Former MP gets Sh20m for unlawful detention

A former MP has been awarded Sh20m compensation for unlawful detention during the attempted 1982 coup.

Lady Justice Kalpana Rawal ruled that the detention of former Alego-Usonga MP Otieno Mak’Onyango for five years without trial was unconstitutional, illegal and unjustified and that he was entitled to payment of damages for the inhuman act committed by state officers.

“No role can be done by state officers without remedy. Mr Mak’Onyango lost five years without friends or family and the violation of his rights he went through cannot be wished away. Sh20 million is therefore a fairer and reasonable amount to compensate him,” ruled judge Rawal.

The judge, however, absolved former president Moi from any liability, ruling that there was no evidence of personal misconduct in the detention of Mr Mak’Onyango and that it is the Attorney General who should carry the burden of illegal acts perpetrated by the government.

She said that the facts that Mr Mak’Onyango was unlawfully held in custody was not in dispute, adding that the AG failed to explain why he was held for 14 days at the GSU headquarters without being told the charges against him and being denied opportunity to talk to his family or his lawyers.

Solely liable

She ruled that the state is solely liable for holding Mr Mak’Onyango in detention without trial even after a chief magistrate directed that he be charged in a court of law.

The judge dismissed the AG's defence that Mr Mak’Onyango’s lawyers had signed a consent to delay his trial for eight months, ruling that an illegality cannot be cured by a consent even if the complainant agreed to it.

She ruled that the state contravened statutory laws by denying the former MP a fair hearing after failing to establish any evidence linking him to the attempted coup.

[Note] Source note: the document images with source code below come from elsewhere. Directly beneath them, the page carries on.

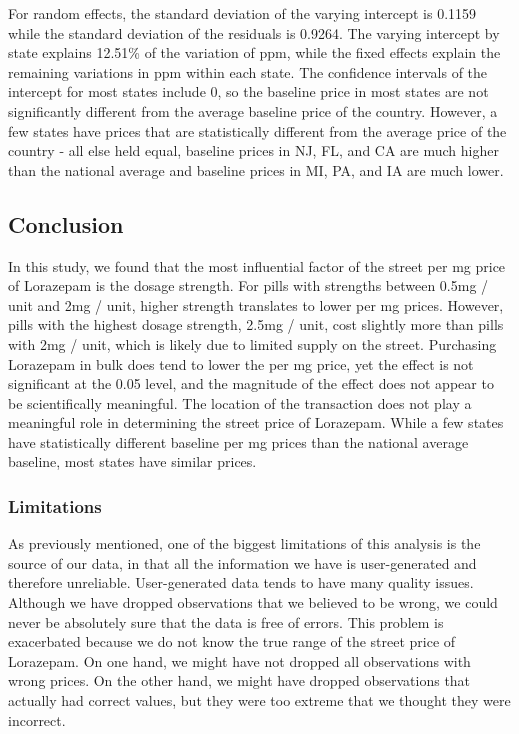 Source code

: \documentclass[
]{article}
\begin{document}
For random effects, the standard deviation of the varying intercept is
0.1159 while the standard deviation of the residuals is 0.9264. The
varying intercept by state explains 12.51\% of the variation of ppm,
while the fixed effects explain the remaining variations in ppm within
each state. The confidence intervals of the intercept for most states
include 0, so the baseline price in most states are not significantly
different from the average baseline price of the country. However, a few
states have prices that are statistically different from the average
price of the country - all else held equal, baseline prices in NJ, FL,
and CA are much higher than the national average and baseline prices in
MI, PA, and IA are much lower.

\hypertarget{conclusion}{%
\subsection{Conclusion}\label{conclusion}}

In this study, we found that the most influential factor of the street
per mg price of Lorazepam is the dosage strength. For pills with
strengths between 0.5mg / unit and 2mg / unit, higher strength
translates to lower per mg prices. However, pills with the highest
dosage strength, 2.5mg / unit, cost slightly more than pills with 2mg /
unit, which is likely due to limited supply on the street. Purchasing
Lorazepam in bulk does tend to lower the per mg price, yet the effect is
not significant at the 0.05 level, and the magnitude of the effect does
not appear to be scientifically meaningful. The location of the
transaction does not play a meaningful role in determining the street
price of Lorazepam. While a few states have statistically different
baseline per mg prices than the national average baseline, most states
have similar prices.

\hypertarget{limitations}{%
\subsubsection{Limitations}\label{limitations}}

As previously mentioned, one of the biggest limitations of this analysis
is the source of our data, in that all the information we have is
user-generated and therefore unreliable. User-generated data tends to
have many quality issues. Although we have dropped observations that we
believed to be wrong, we could never be absolutely sure that the data is
free of errors. This problem is exacerbated because we do not know the
true range of the street price of Lorazepam. On one hand, we might have
not dropped all observations with wrong prices. On the other hand, we
might have dropped observations that actually had correct values, but
they were too extreme that we thought they were incorrect.
\end{document}
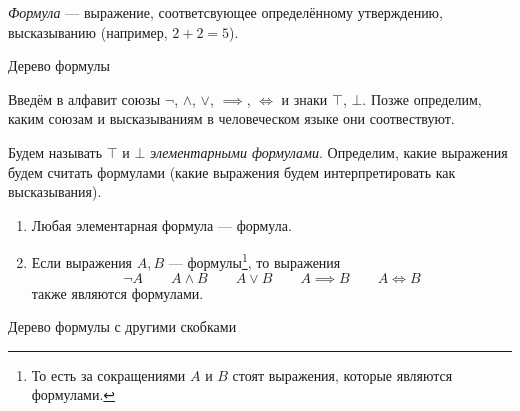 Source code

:   {\it Формула} --- выражение,
соответсвующее определённому утверждению, высказыванию
(например, $2+2=5$).
\begin{marginfigure}[3.5cm]
  \centering

  \caption{Дерево формулы}\label{fig:form_tree}
\end{marginfigure}

Введём в алфавит союзы $\lnot$, $\land$, $\lor$, $\implies$, $\iff$
и знаки $\top$, $\bot$.
Позже определим, каким союзам и высказываниям в человеческом
языке они соотвествуют.

Будем называть $\top$ и $\bot$ {\it элементарными формулами}.
Определим, какие выражения будем считать формулами (какие выражения
будем интерпретировать как высказывания).
\begin{enumerate}
  \item{}Любая элементарная формула --- формула.

  \item{}Если выражения $A,B$ --- формулы\footnote{То есть за
    сокращениями $A$ и $B$ стоят выражения, которые являются
    формулами.}, то выражения
  \begin{equation}\label{eq:comp_formulas}
    \lnot A\qquad A\land B\qquad A\lor B\qquad A\implies B\qquad A\iff B
  \end{equation}
  также являются формулами.
\end{enumerate}

\begin{marginfigure}[0.75cm]
  \centering

  \caption{Дерево формулы с другими скобками}\label{fig:form_tree_2}
\end{marginfigure}

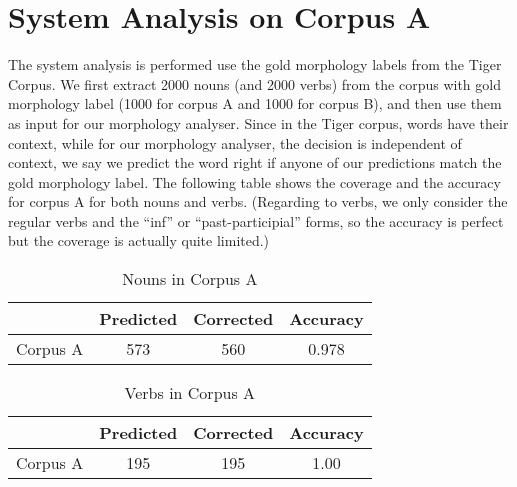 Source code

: \documentclass[11pt,letterpaper]{article}
\begin{document}
\section{System Analysis on Corpus A}
The system analysis is performed use the gold morphology labels from the Tiger Corpus. We first extract 2000 nouns (and 2000 verbs) from the corpus with gold morphology label (1000 for corpus A and 1000 for corpus B), and then use them as input for our morphology analyser. Since in the Tiger corpus, words have their context, while for our morphology analyser, the decision is independent of context, we say we predict the word right if anyone of our predictions match the gold morphology label. The following table shows the coverage and the accuracy for corpus A for both nouns and verbs. (Regarding to verbs, we only consider the regular verbs and the ``inf'' or ``past-participial'' forms, so the accuracy is perfect but the coverage is actually quite limited.)
\begin{table}[h]
\begin{center}
\begin{tabular}{|c|ccc|}
\hline 
 & Predicted & Corrected & Accuracy \\ 
\hline 
Corpus A & 573 & 560 & 0.978 \\ 
\hline 
\end{tabular}
\end{center}
\caption{Nouns in Corpus A}
\end{table}

\begin{table}[h]
\begin{center}
\begin{tabular}{|c|ccc|}
\hline 
 & Predicted & Corrected & Accuracy \\ 
\hline 
Corpus A & 195 & 195 & 1.00 \\ 
\hline 
\end{tabular} 
\end{center}
\caption{Verbs in Corpus A}
\end{table}
\end{document}

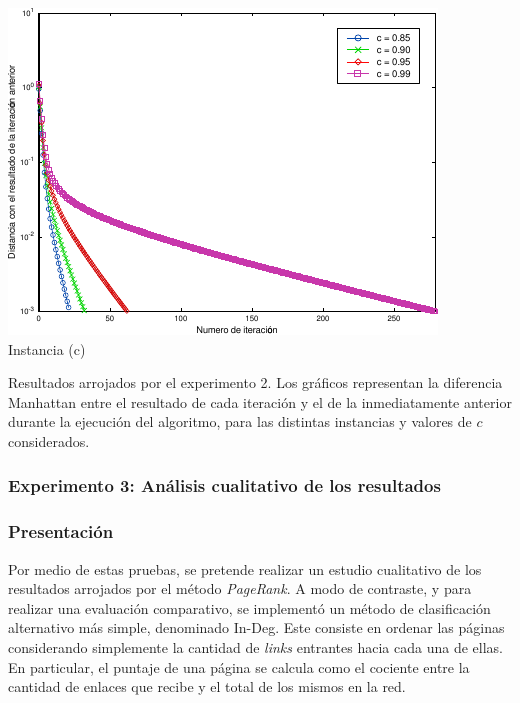             \noindent{} \begin{minipage}{\textwidth}
                \begin{center}
                    \includegraphics{graficos/exp2-c.pdf} \\
                    {\small Instancia (c)}

                    \vspace{1em}

                    Resultados arrojados por el experimento 2. Los gráficos representan la diferencia Manhattan entre el resultado de cada iteración y el de la inmediatamente anterior durante la ejecución del algoritmo, para las distintas instancias y valores de $c$ considerados.

                    \vspace{1em}
                \end{center}
            \end{minipage}



        \subsubsection{Experimento 3: Análisis cualitativo de los resultados}

            \subsubsection*{Presentación}
            Por medio de estas pruebas, se pretende realizar un estudio cualitativo de los resultados arrojados por el método \emph{PageRank}. A modo de contraste, y para realizar una evaluación comparativo, se implementó un método de clasificación alternativo más simple, denominado In-Deg. Este consiste en ordenar las páginas considerando simplemente la cantidad de \emph{links} entrantes hacia cada una de ellas. En particular, el puntaje de una página se calcula como el cociente entre la cantidad de enlaces que recibe y el total de los mismos en la red.

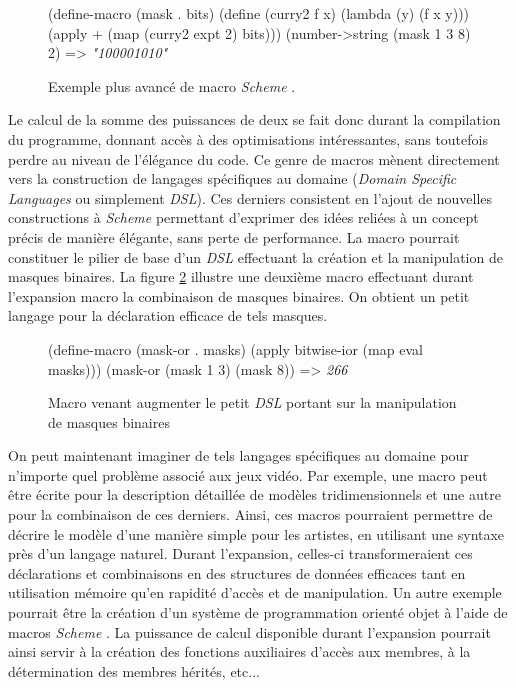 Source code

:\documentclass[12pt,twoside,letterpaper,francais]{book}
\newcommand{\Schemelang}{{\textit{Scheme }}}
\newcommand{\scheme}[1]{\selectlanguage{english}{\tt #1}\selectlanguage{french}}
\newcommand{\schemeresult}[1]{{\it #1}}
\begin{document}
\begin{figure}[htb!]
  \begin{schemecode}
(define-macro (mask . bits)
  (define (curry2 f x) (lambda (y) (f x y)))
  (apply + (map (curry2 expt 2) bits)))
(number->string (mask 1 3 8) 2) => \schemeresult{"100001010"}
  \end{schemecode}
  \caption{Exemple plus avancé de macro \Schemelang.}
  \label{Scheme:macro-ex1}
\end{figure}

Le calcul de la somme des puissances de deux se fait donc durant la
compilation du programme, donnant accès à des optimisations
intéressantes, sans toutefois perdre au niveau de l'élégance du
code. Ce genre de macros mènent directement vers la construction de
langages spécifiques au domaine (\textit{Domain Specific Languages} ou
simplement \textit{DSL}). Ces derniers consistent en l'ajout de
nouvelles constructions à \Schemelang permettant d'exprimer des idées
reliées à un concept précis de manière élégante, sans perte de
performance. La macro \scheme{mask} pourrait constituer le pilier de
base d'un \textit{DSL} effectuant la création et la manipulation de
masques binaires. La figure \ref{Scheme:macro-mini-dsl} illustre une
deuxième macro effectuant durant l'expansion macro la combinaison de
masques binaires. On obtient un petit langage pour la déclaration
efficace de tels masques.\\

\begin{figure}[htb!]
  \begin{schemecode}
(define-macro (mask-or . masks)
  (apply bitwise-ior (map eval masks)))
(mask-or (mask 1 3) (mask 8)) => \schemeresult{266}
  \end{schemecode}
  \caption{Macro venant augmenter le petit \textit{DSL} portant sur la
    manipulation de masques binaires}
  \label{Scheme:macro-mini-dsl}
\end{figure}

On peut maintenant imaginer de tels langages spécifiques au domaine
pour n'importe quel problème associé aux jeux vidéo. Par exemple, une
macro peut être écrite pour la description détaillée de modèles
tridimensionnels et une autre pour la combinaison de ces
derniers. Ainsi, ces macros pourraient permettre de décrire le modèle
d'une manière simple pour les artistes, en utilisant une syntaxe près
d'un langage naturel. Durant l'expansion, celles-ci transformeraient
ces déclarations et combinaisons en des structures de données
efficaces tant en utilisation mémoire qu'en rapidité d'accès et de
manipulation. Un autre exemple pourrait être la création d'un système
de programmation orienté objet à l'aide de macros \Schemelang. La
puissance de calcul disponible durant l'expansion pourrait ainsi
servir à la création des fonctions auxiliaires d'accès aux membres, à
la détermination des membres hérités, etc...
\end{document}
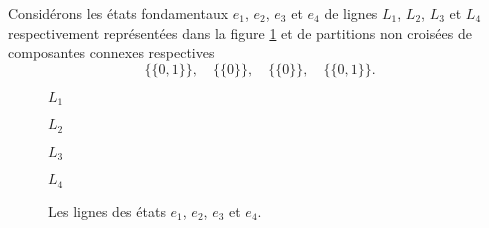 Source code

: \begin{Ex}
Considérons  les états fondamentaux  $e_{1}$, $e_{2}$, $e_{3}$ et $e_{4}$ de lignes $L_{1}$, $L_{2}$, $L_{3}$ et $L_{4}$ respectivement représentées dans la figure \ref{Atfig262222} et de partitions non croisées de composantes connexes  respectives $$\{\{0,1\}\}, \quad\{\{0\}\}, \quad  \{\{0\}\}, \quad \{\{0,1\}\}.$$
\begin{figure}[!htb]
\begin{minipage}[c]{.46\linewidth}
  \centering
\begin{logicpuzzle}[rows=1,columns=7,color=cyan!100, width=750px,scale=0.5]
\framepuzzle[black!50]
\end{logicpuzzle}
$L_{1}$\quad\quad\quad\quad\quad\quad\quad\quad
\end{minipage}
\hfill
\begin{minipage}[c]{.46\linewidth}
  \centering
\begin{logicpuzzle}[rows=1,columns=7,color=cyan!100, width=750px,scale=0.5]
\framepuzzle[black!50]
\end{logicpuzzle}
$L_{2}$ \quad\quad\quad\quad\quad\quad\quad
\end{minipage}
\hfill
\begin{minipage}[c]{.46\linewidth}
  \centering
\begin{logicpuzzle}[rows=1,columns=5,color=cyan!100, width=750px,scale=0.5]
\framepuzzle[black!50]
\end{logicpuzzle}
$L_{3}$\quad\quad\quad\quad\quad\quad\quad\quad\quad\quad
\end{minipage}
\hfill
\begin{minipage}[c]{.46\linewidth}
  \centering
\begin{logicpuzzle}[rows=1,columns=3,color=cyan!100, width=750px,scale=0.5]
\framepuzzle[black!50]
\end{logicpuzzle}
$L_{4}$\quad\quad\quad\quad\quad\quad\quad\quad\quad\quad\quad\quad
\end{minipage}
\hfill
\caption{\label{Atfig262222} Les lignes des états $e_{1}$, $e_{2}$, $e_{3}$ et $e_{4}$.}
\end{figure} 

\end{Ex}
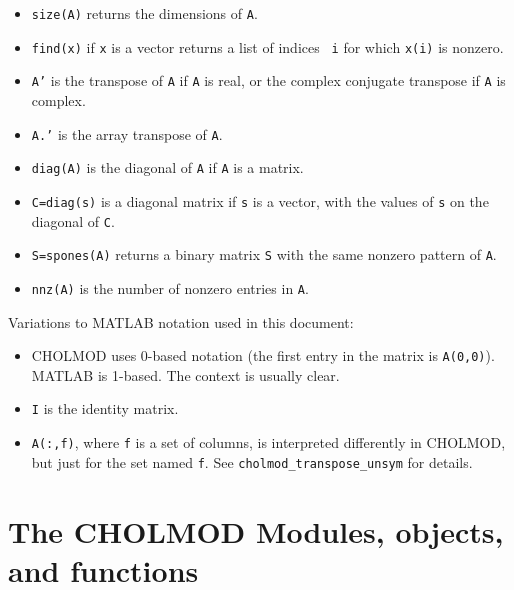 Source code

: \documentclass[11pt]{article}
\begin{document}
\begin{itemize}
    \item {\tt size(A)} returns the dimensions of {\tt A}.

    \item {\tt find(x)} if {\tt x} is a vector returns a list of indices {\tt
        i} for which {\tt x(i)} is nonzero.

    \item {\tt A'} is the transpose of {\tt A} if {\tt A} is real, or the
        complex conjugate transpose if {\tt A} is complex.

    \item {\tt A.'} is the array transpose of {\tt A}.

    \item {\tt diag(A)} is the diagonal of {\tt A} if {\tt A} is a matrix.

    \item {\tt C=diag(s)} is a diagonal matrix if {\tt s} is a vector,
        with the values of {\tt s} on the diagonal of {\tt C}.

    \item {\tt S=spones(A)} returns a binary matrix {\tt S} with the
        same nonzero pattern of {\tt A}.

    \item {\tt nnz(A)} is the number of nonzero entries in {\tt A}.

\end{itemize}

\noindent Variations to MATLAB notation used in this document:
\begin{itemize}
    \item CHOLMOD uses 0-based notation (the first entry in the matrix is
        {\tt A(0,0)}).  MATLAB is 1-based.  The context is usually clear.
    \item {\tt I} is the identity matrix.
    \item {\tt A(:,f)}, where {\tt f} is a set of columns, is interpreted
        differently in CHOLMOD, but just for the set named {\tt f}.
        See {\tt cholmod\_transpose\_unsym} for details.
\end{itemize}


\newpage \section{The CHOLMOD Modules, objects, and functions}
\label{Modules}
\end{document}
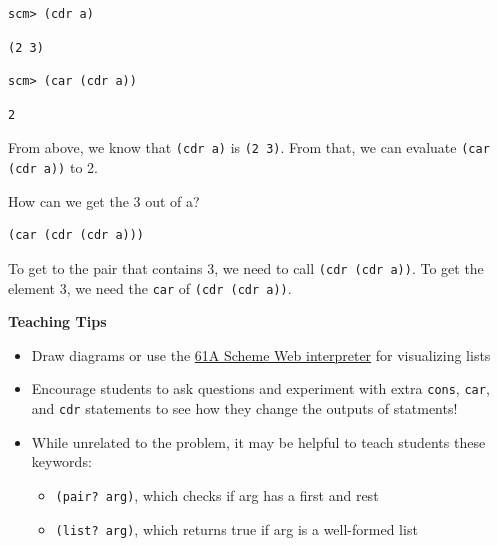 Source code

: \begin{lstlisting}
scm> (cdr a)
\end{lstlisting}
\begin{solution}[.25in]
\begin{lstlisting}
(2 3)
\end{lstlisting}
\end{solution}

\begin{lstlisting}
scm> (car (cdr a))
\end{lstlisting}
\begin{solution}[.25in]
\begin{lstlisting}
2
\end{lstlisting}
From above, we know that \texttt{(cdr a)} is \texttt{(2 3)}. From that, we can evaluate \texttt{(car (cdr a))} to 2.
\end{solution}

How can we get the 3 out of a?
\begin{solution}[.25in]
\begin{lstlisting}
(car (cdr (cdr a)))
\end{lstlisting}
To get to the pair that contains 3, we need to call \texttt{(cdr (cdr a))}. To get the element 3, we need the \texttt{car} of \texttt{(cdr (cdr a))}.
\end{solution}

\begin{guide}
\begin{blocksection}
\textbf{Teaching Tips}
\begin{itemize}
  \item Draw diagrams or use the \href{https://code.cs61a.org/}{61A Scheme Web interpreter} for visualizing lists
  \item Encourage students to ask questions and experiment with extra \lstinline{cons}, \lstinline{car}, and \lstinline{cdr} statements to see how they change the outputs of statments!
  \item While unrelated to the problem, it may be helpful to teach students these keywords:
  \begin{itemize}
    \item\lstinline{(pair? arg)}, which checks if arg has a first and rest
    \item\lstinline{(list? arg)}, which returns true if arg is a well-formed list
  \end{itemize}
\end{itemize}
\end{blocksection}
\end{guide} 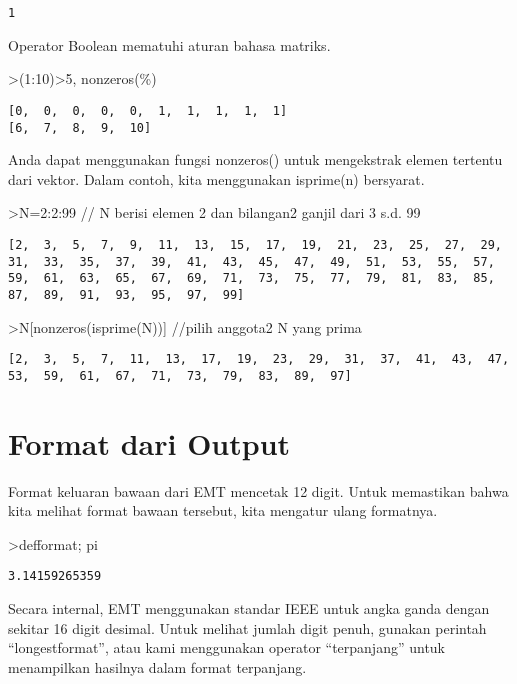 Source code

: \documentclass[
]{book}
\begin{document}
\begin{verbatim}
1
\end{verbatim}

Operator Boolean mematuhi aturan bahasa matriks.

\textgreater(1:10)\textgreater5, nonzeros(\%)

\begin{verbatim}
[0,  0,  0,  0,  0,  1,  1,  1,  1,  1]
[6,  7,  8,  9,  10]
\end{verbatim}

Anda dapat menggunakan fungsi nonzeros() untuk mengekstrak elemen tertentu dari vektor. Dalam contoh, kita menggunakan isprime(n) bersyarat.

\textgreater N=2:2:99 // N berisi elemen 2 dan bilangan2 ganjil dari 3 s.d. 99

\begin{verbatim}
[2,  3,  5,  7,  9,  11,  13,  15,  17,  19,  21,  23,  25,  27,  29,
31,  33,  35,  37,  39,  41,  43,  45,  47,  49,  51,  53,  55,  57,
59,  61,  63,  65,  67,  69,  71,  73,  75,  77,  79,  81,  83,  85,
87,  89,  91,  93,  95,  97,  99]
\end{verbatim}

\textgreater N{[}nonzeros(isprime(N)){]} //pilih anggota2 N yang prima

\begin{verbatim}
[2,  3,  5,  7,  11,  13,  17,  19,  23,  29,  31,  37,  41,  43,  47,
53,  59,  61,  67,  71,  73,  79,  83,  89,  97]
\end{verbatim}

\section{Format dari Output}\label{format-dari-output}

Format keluaran bawaan dari EMT mencetak 12 digit. Untuk memastikan bahwa kita melihat format bawaan tersebut, kita mengatur ulang formatnya.

\textgreater defformat; pi

\begin{verbatim}
3.14159265359
\end{verbatim}

Secara internal, EMT menggunakan standar IEEE untuk angka ganda dengan sekitar 16 digit desimal. Untuk melihat jumlah digit penuh, gunakan perintah ``longestformat'', atau kami menggunakan operator ``terpanjang'' untuk menampilkan hasilnya dalam format terpanjang.
\end{document}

While discharging the former president from any liability, the judge ruled that the complaints raised by Mr Mak’Onyango were perpetrated by police officers who were under instructions to enforce the law.

“Any court shall not hesitate to hold the former president liable if proved he committed any unlawful act but in this case, it his personal involvement as head of state has not been proved and therefore discharge him from any liability,” ruled the judge.

Mr Mak’Onyango had submitted that Mr Moi should be personally held responsible for his detention because as the head of state, he had the preserve of ordering people to be detained and that the security officers only acted on his behalf to execute his wishes.

Personal honour

Lady Justice Rawal, however, declined to award the former MP claims for exemplary damages for loss of employment, personal honour and dignity.

She ruled that although it was not in dispute that he lost his job as a journalist, it was not right to claim he has been deprived gainful employment since he went on to publish a magazine and was one time a Member of Parliament for five years after being released from detention.

Mr Mak’Onyango sued the AG and the former president for his arrest after the 1982 attempted coup and subsequent four-year detention without trial claiming they should be held responsible for the misconduct and action of torture meted on him by the police.

The former MP was arrested in August 1982 from his place of work at the Standard newspapers without a warrant of arrest and held at the GSU headquarters for 14 days before the AG terminated his case and subsequently released by the High Court.

He was, however, re-arrested soon after the release and detained for four years without trial. He cited the particulars of malice as lack of evidence linking him to the attempted coup, inhuman treatment, torture, cruelty, loss of employment and demanded a total of Sh1.4 billion compensation.